BEGIN Given records
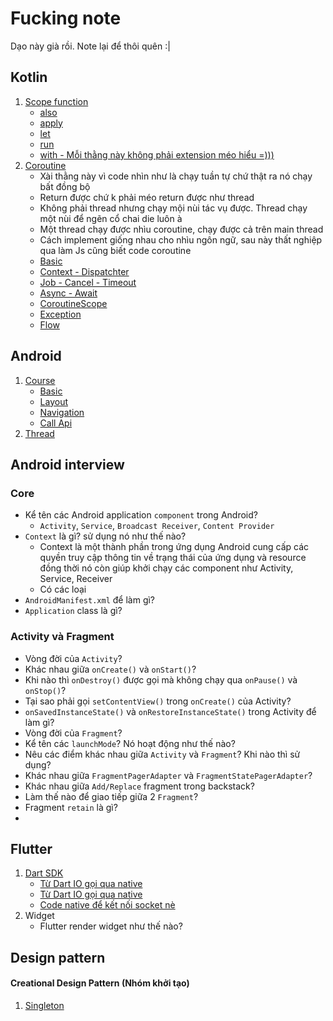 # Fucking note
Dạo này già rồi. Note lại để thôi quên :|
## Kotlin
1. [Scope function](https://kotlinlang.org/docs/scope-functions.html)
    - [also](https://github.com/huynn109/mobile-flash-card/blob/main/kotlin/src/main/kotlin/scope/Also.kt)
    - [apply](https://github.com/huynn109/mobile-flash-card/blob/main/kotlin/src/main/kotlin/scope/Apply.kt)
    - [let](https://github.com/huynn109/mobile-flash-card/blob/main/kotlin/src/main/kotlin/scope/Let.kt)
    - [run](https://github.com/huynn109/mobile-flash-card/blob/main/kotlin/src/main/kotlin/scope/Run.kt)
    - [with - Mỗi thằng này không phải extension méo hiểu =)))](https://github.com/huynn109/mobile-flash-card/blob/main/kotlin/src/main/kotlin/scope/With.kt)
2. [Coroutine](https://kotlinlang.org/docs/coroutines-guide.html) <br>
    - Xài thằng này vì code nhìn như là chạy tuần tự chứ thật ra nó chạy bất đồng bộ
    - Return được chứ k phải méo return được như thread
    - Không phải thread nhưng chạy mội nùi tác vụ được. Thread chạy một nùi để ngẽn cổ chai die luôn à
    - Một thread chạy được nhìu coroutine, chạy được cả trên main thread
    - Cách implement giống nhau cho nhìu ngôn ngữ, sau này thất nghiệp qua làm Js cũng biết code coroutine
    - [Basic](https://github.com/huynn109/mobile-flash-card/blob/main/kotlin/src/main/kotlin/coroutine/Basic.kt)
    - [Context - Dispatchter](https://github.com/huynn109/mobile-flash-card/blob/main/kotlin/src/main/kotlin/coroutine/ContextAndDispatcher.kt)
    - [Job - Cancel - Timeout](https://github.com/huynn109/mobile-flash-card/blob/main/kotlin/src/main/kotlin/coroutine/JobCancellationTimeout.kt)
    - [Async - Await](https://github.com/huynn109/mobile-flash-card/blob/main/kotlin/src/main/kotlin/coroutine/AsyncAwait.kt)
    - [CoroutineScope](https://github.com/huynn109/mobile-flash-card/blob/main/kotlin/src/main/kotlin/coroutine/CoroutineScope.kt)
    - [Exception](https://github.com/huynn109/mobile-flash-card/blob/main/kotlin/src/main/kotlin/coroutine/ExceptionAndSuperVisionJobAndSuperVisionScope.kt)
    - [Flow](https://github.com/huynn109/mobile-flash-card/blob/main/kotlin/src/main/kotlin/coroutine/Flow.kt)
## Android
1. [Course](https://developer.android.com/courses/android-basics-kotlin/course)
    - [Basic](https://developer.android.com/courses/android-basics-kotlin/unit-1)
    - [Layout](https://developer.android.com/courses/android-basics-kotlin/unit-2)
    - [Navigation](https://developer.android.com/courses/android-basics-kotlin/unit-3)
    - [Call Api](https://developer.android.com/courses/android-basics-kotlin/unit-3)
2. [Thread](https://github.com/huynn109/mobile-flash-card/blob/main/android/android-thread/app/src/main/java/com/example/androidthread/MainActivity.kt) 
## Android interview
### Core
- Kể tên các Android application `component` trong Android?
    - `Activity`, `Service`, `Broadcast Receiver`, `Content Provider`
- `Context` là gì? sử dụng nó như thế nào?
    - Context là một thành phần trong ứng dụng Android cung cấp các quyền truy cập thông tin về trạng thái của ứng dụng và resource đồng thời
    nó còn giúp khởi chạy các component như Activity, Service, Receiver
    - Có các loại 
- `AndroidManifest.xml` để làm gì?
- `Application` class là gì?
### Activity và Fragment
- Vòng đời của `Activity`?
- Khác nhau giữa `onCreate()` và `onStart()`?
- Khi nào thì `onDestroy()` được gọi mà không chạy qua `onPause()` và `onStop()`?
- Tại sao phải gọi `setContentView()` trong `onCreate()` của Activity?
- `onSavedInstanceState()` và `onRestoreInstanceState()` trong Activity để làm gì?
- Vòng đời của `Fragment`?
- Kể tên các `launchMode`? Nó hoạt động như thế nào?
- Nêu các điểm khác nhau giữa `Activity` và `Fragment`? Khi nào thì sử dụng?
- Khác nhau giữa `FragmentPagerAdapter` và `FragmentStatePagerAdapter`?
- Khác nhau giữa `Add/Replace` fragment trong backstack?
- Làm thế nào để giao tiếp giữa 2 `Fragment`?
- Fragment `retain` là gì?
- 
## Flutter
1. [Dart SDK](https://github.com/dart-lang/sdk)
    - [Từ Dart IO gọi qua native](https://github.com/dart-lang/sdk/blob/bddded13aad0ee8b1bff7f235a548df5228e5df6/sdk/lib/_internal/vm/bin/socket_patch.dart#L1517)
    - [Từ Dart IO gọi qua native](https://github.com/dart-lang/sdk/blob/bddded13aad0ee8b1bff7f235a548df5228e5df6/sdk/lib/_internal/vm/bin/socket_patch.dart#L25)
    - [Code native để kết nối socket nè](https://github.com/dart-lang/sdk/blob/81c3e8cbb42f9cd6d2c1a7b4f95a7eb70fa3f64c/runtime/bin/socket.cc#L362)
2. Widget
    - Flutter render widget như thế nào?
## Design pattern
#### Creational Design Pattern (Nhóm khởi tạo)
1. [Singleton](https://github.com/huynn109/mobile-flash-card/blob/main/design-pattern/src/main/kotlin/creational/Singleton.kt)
END Given records
**Task requirements**
Look above for the line holding "## Android interview". Print it and every line after it, exactly, through the line holding "- Context là".

**Problem solution**
## Android interview
### Core
- Kể tên các Android application `component` trong Android?
    - `Activity`, `Service`, `Broadcast Receiver`, `Content Provider`
- `Context` là gì? sử dụng nó như thế nào?
    - Context là một thành phần trong ứng dụng Android cung cấp các quyền truy cập thông tin về trạng thái của ứng dụng và resource đồng thời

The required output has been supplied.